I threw a book across the room not too long ago. I won’t name it, but I will say that the reason behind it was the author’s obvious failure to do any sort of research whatsoever into the legal profession. The terminology was wrong (and I’m talking basic terminology—the kind anyone would know after watching a single episode of Law and Order), the legal climate was wrong, everything was wrong, and after one egregious mistake too many, my hand flew back and the book went sailing.
(I did pick it back up a few seconds later and ultimately finished it. The ending was quite lovely).

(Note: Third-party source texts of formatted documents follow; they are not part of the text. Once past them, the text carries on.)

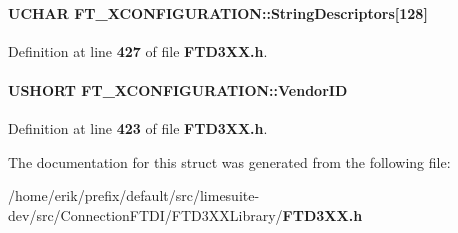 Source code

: \paragraph[{String\+Descriptors}]{\setlength{\rightskip}{0pt plus 5cm}U\+C\+H\+AR F\+T\+\_\+X\+C\+O\+N\+F\+I\+G\+U\+R\+A\+T\+I\+O\+N\+::\+String\+Descriptors[128]}\label{structFT__60XCONFIGURATION_a262693a41c7212d2f932a6d830749274}


Definition at line {\bf 427} of file {\bf F\+T\+D3\+X\+X.\+h}.

\paragraph[{Vendor\+ID}]{\setlength{\rightskip}{0pt plus 5cm}U\+S\+H\+O\+RT F\+T\+\_\+X\+C\+O\+N\+F\+I\+G\+U\+R\+A\+T\+I\+O\+N\+::\+Vendor\+ID}\label{structFT__60XCONFIGURATION_a60293b8235be0895ad587514dbfc7a9d}


Definition at line {\bf 423} of file {\bf F\+T\+D3\+X\+X.\+h}.



The documentation for this struct was generated from the following file\+:\begin{DoxyCompactItemize}
\item 
/home/erik/prefix/default/src/limesuite-\/dev/src/\+Connection\+F\+T\+D\+I/\+F\+T\+D3\+X\+X\+Library/{\bf F\+T\+D3\+X\+X.\+h}\end{DoxyCompactItemize}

A lot of authors write about the justice system, which I know can be confusing and complicated. Casey Anthony, anyone? Yeah, just kidding. I’m not touching that one. But I did figure I’d do a series on the blog where I break down some of the more commonly used/misused legal terms out there. Hey, I’m still paying bar dues, so I figure I might as well use my law degree for something. First up, let’s talk about the different types of reimbursement contracts between managed care organizations and healthcare providers!

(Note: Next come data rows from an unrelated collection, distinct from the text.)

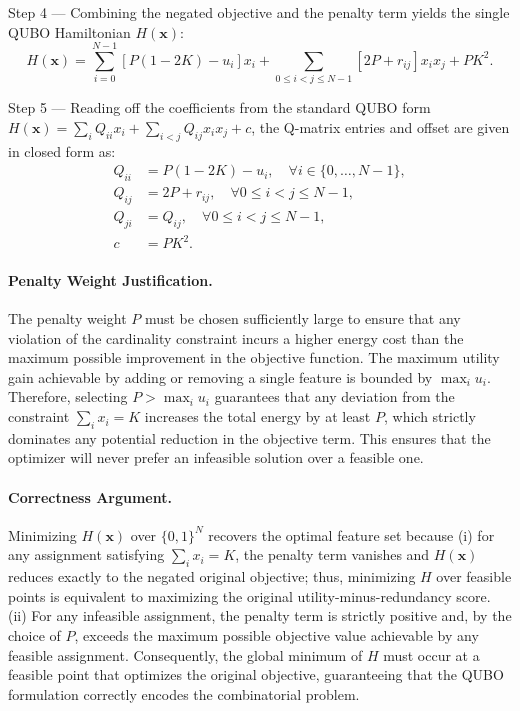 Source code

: \documentclass[12pt]{article}
\begin{document}
Step 4 --- Combining the negated objective and the penalty term yields the single QUBO Hamiltonian $H(\mathbf{x})$:
\[
H(\mathbf{x}) = \sum_{i=0}^{N-1} \left[ P(1 - 2K) - u_i \right] x_i + \sum_{0 \leq i < j \leq N-1} \left[ 2P + r_{ij} \right] x_i x_j + P K^2.
\]

Step 5 --- Reading off the coefficients from the standard QUBO form $H(\mathbf{x}) = \sum_{i} Q_{ii} x_i + \sum_{i < j} Q_{ij} x_i x_j + c$, the Q-matrix entries and offset are given in closed form as:
\begin{align}
Q_{ii} &= P(1 - 2K) - u_i, \quad \forall i \in \{0, \dots, N-1\}, \\
Q_{ij} &= 2P + r_{ij}, \quad \forall 0 \leq i < j \leq N-1, \\
Q_{ji} &= Q_{ij}, \quad \forall 0 \leq i < j \leq N-1, \\
c &= P K^2.
\end{align}

\paragraph{Penalty Weight Justification.}
The penalty weight $P$ must be chosen sufficiently large to ensure that any violation of the cardinality constraint incurs a higher energy cost than the maximum possible improvement in the objective function. The maximum utility gain achievable by adding or removing a single feature is bounded by $\max_i u_i$. Therefore, selecting $P > \max_i u_i$ guarantees that any deviation from the constraint $\sum_i x_i = K$ increases the total energy by at least $P$, which strictly dominates any potential reduction in the objective term. This ensures that the optimizer will never prefer an infeasible solution over a feasible one.

\paragraph{Correctness Argument.}
Minimizing $H(\mathbf{x})$ over $\{0,1\}^N$ recovers the optimal feature set because (i) for any assignment satisfying $\sum_i x_i = K$, the penalty term vanishes and $H(\mathbf{x})$ reduces exactly to the negated original objective; thus, minimizing $H$ over feasible points is equivalent to maximizing the original utility-minus-redundancy score. (ii) For any infeasible assignment, the penalty term is strictly positive and, by the choice of $P$, exceeds the maximum possible objective value achievable by any feasible assignment. Consequently, the global minimum of $H$ must occur at a feasible point that optimizes the original objective, guaranteeing that the QUBO formulation correctly encodes the combinatorial problem.
\end{document}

Sorry, that’s what my brain automatically defaults to. Let’s make it a little more interesting and talk about assault and battery, which, IMO, are the two most misused legal terms out there. Think about it. How many times on TV, in movies, in books, in real life, does a person get hit or kicked or beat up and complain about being assaulted? All the time, right? We all accept physical bodily harm as assault … only it isn’t.
Assault: An intentional, unlawful threat by word or act to do violence to the person of another, coupled with an apparent ability to do so, and doing some act which creates a well-founded fear in such other person that such violence is imminent.
Battery: The offense of battery occurs when a person: 1. Actually and intentionally touches or strikes another person against the will of the other; or 2.Intentionally causes bodily harm to another person.
Do you see the difference? In an assault, there isn’t any physical harm. There’s a threat of physical harm, serious enough to put someone in fear that violence is about to happen, but there is no actual strike or blow to the person’s body. If I stand in front of you, threatening to beat you up, waving my arms around and being otherwise intimidating, I’m assaulting you. As soon as I throw the first punch, I’ve now committed battery. If you go to the police, I can be charged with both crimes—assault and battery.
But what if I have a gun in my hand when I threaten you, and then I pistol whip you? Now I’ve committed aggravated assault and aggravated battery because there’s a deadly weapon involved.
So there you have it: A very, very simplified version of assault and battery. There are, of course, a number of other kinds of battery—felony battery, aggravated battery on a pregnant woman, domestic battery, on and on and on. If you have any questions on those, let me know and I’ll be glad to do my best to answer them. And please be honest: what do you think of this potential series? Helpful? Not helpful? Kind of boring? Any other suggestions?
[Legal disclaimer I have to add: The above was not legal advice, and I am not your lawyer. This was for informative/illustrative purposes only. All definitions are based on Florida law, so while most states use roughly the same definitions, you should always check the statute of the state in which your story is set for the true and correct definition. For further reference on assault and battery in the state of Florida, see Fla. Stats. 784.011-085].